The Union Cabinet chaired by Prime Minister Narendra Modi today approved a
new Metro Rail Policy imposing set of tough conditions including putting the
onus on state governments on fulfilling various criteria before the Centre
The conditions include enhancement of rate of return to decide on the
viability of the project. Metro rail project for a city will be cleared only if
it had a minimum of 14 per cent Economic rate of return as against the present
standard of eight per cent financial rate of return. Global standards are being
attributed to the steep hike on rate of returns.
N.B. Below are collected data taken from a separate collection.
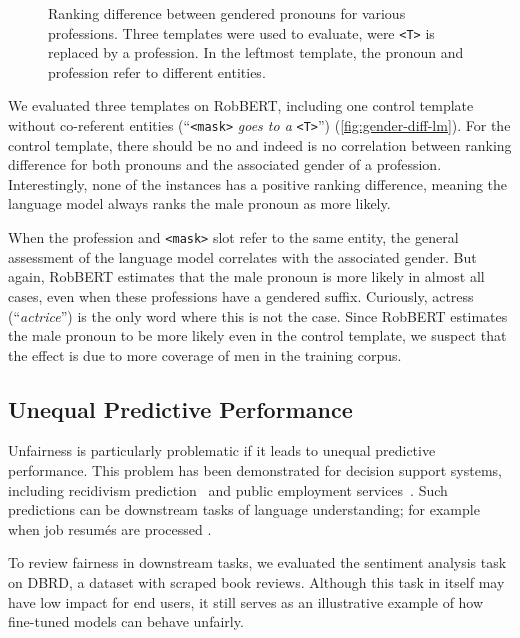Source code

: \documentclass[11pt,a4paper]{article}
\begin{document}
\begin{figure}[tb]
    \caption{Ranking difference between gendered pronouns for various professions. Three templates were used to evaluate, were {\tt \textless T\textgreater} is replaced by a profession. In the leftmost template, the pronoun and profession refer to different entities.} 
    \label{fig:gender-diff-lm}
\end{figure}

We evaluated three templates on RobBERT, including one control template without co-referent entities (``{\tt \textless mask\textgreater} \emph{goes to a} {\tt \textless T\textgreater}'') (\autoref{fig:gender-diff-lm}).
For the control template, there should be no and indeed is no  correlation between ranking difference for both pronouns and the associated gender of a profession.
Interestingly, none of the instances has a positive ranking difference, meaning the language model always ranks the male pronoun as more likely.

When the profession and {\tt \textless mask\textgreater} slot refer to the same entity, the general assessment of the language model correlates with the associated gender.
But again, RobBERT estimates that the male pronoun is more likely in almost all cases, even when these professions have a gendered suffix.
Curiously, actress (``\emph{actrice}'') is the only word where this is not the case.
Since RobBERT estimates the male pronoun to be more likely even in the control template, we suspect that the effect is due to more coverage of men in the training corpus.


\subsection{Unequal Predictive Performance}
\label{ss:system-performance-bias}

Unfairness is particularly problematic if it leads to unequal predictive performance. This problem has been demonstrated for decision support systems, including recidivism prediction~\citep{angwinMachine2016} and public employment services~\citep{allhutterAlgorithmic2020}. Such predictions can be downstream tasks of language understanding; for example when job resumés are processed \citep{ van-hautte-etal-2020-leveraging}. 

To review fairness in downstream tasks, we evaluated the sentiment analysis task on DBRD, a dataset with scraped book reviews. 
Although this task in itself may have low impact for end users, it still serves as an illustrative example of how fine-tuned models can behave unfairly.
\end{document}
States have been told to go in for least cost mass rapid system like bus
rapid transit system, light rail transit and regional rail before seeking the
expensive Metro rail.
Public private Partnership component has been made mandatory and states
should also contribute funds to the project costs. The states also should
ensure last mile connectivity for five kilometers before a metro rail project
is considered by the Centre
The policy makes private investments across a range of metro operations
including PPP component mandatory for availing Central assistance for new metro
projects. Private investment and other innovative forms of financing of metro
projects have been made compulsory to meet the huge resource demand for capital
intensive high capacity metro projects.
Private participation either for
complete provision of metro rail or for some unbundled components (like
Automatic Fare Collection, Operation & Maintenance of services etc) will
form an essential requirement for all metro ra il projects seeking central
financial assistance” says the policy, to capitalize on private resources,
expertise and entrepreneurship.
In view of inadequate availability and even absence of last mile
connectivity at present, the new policy seeks to ensure it focusing on a
catchment area of five kms. on either side of metro stations requiring States
to commit in project reports to provide necessary last mile connectivity
through feeder services, Non-Motorised Transport infrastructure like walking
and cycling pathways and introduction of para-transport facilities. States, proposing
new metro projects will be required to indicate in project report the proposals
and investments that would be made for such services.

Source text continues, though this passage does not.